Two's Complement And Weird Bit Widths

In a couple of previous audio articles, I’ve covered how PCM data is stored as two’s complement integers while glossing over what two’s complement is. This was done to avoid going off-topic. Well, now we’re going to get into that subject and get hands-on with the topic.

Before going into the details, an explanation of what two’s complement is in a nutshell: it’s the most popular way computers represent negative integers on modern computers. If you’re not sure if your processor uses two’s complement or not, then it does.
A large prerequisite for this article and the code samples is understanding bitwise operations – specifically the Shifting operators, the AND operator, and the OR operator. These should not be confused with boolean data type operators – which are similar but serve a different purpose. And for simplicity, we’re going to overlook the topic of endianness (and use little-endian).

Table of Contents

How Computers Represent Integers
Negative Numbers
Bit Masks
Signed Magnitude Representation
Two’s Complement
How To Use Two’s Complement
Weird Widths In Files
- Two’s Complement Nibble
  - In The Wild
  - Demo
- Two’s Complement For 24 Bit Integers
  - In The Wild
  - Demo

How Computers Represent Integers

Let’s start with the basics of how integers are represented to get the ball rolling, and we’ll segue from there.
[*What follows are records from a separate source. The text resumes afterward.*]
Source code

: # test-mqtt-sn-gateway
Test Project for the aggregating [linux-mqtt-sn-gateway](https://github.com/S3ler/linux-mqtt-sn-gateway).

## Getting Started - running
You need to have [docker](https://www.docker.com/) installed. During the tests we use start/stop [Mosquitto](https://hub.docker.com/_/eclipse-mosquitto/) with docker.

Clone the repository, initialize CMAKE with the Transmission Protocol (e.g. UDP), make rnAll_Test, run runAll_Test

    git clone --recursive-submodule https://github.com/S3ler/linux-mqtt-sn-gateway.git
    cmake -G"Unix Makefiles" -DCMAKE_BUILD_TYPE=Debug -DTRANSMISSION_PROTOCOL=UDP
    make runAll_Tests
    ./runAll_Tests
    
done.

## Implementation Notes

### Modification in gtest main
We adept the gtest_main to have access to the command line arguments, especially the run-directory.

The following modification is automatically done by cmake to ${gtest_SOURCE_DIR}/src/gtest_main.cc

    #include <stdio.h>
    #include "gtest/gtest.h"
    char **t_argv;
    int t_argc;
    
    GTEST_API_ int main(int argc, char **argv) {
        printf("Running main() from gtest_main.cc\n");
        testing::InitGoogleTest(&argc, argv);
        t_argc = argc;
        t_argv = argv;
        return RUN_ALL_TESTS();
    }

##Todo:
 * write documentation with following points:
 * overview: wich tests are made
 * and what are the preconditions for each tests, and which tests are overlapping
Computer integers are stored as a collection of bits and represent a base 2 number system (binary). Each bit is either a 0 or a 1, and each additional significant bit added represents an added power-of-two contribution (1, 2, 4, 8, 16, etc.). This is analogous to the base 10 system (decimal) we’re familiar with, where each digit can be 0 – 9, and each additional significant digit added represents an added power-of-10 contribution (1, 10, 100, 1000, 10000, etc.).

Two diagrams showing the similarities and differences between base 10 and base 2 number systems. The example values used are 935 for decimal, and 6 for binary.

So in the same way the number 935 is constructed as 9 * 100 + 3 * 10 + 5 * 1, the binary value 110 can be constructed as 1 * 4 + 1 * 2 + 0 * 1 (giving us a decimal value of 6). And the largest number we can represent in binary is limited by how many bits we use to represent a number.

Negative Numbers

But, this only gives us a system for representing positive numbers. What about negative numbers? This is solved by making the highest bit, also called the most significant bit (MSB), the sign bit:

The highest valued bit is reinterpreted as the sign (i.e., if the value is positive or negative).
The rest of the lower bits represent the magnitude (i.e., absolute value).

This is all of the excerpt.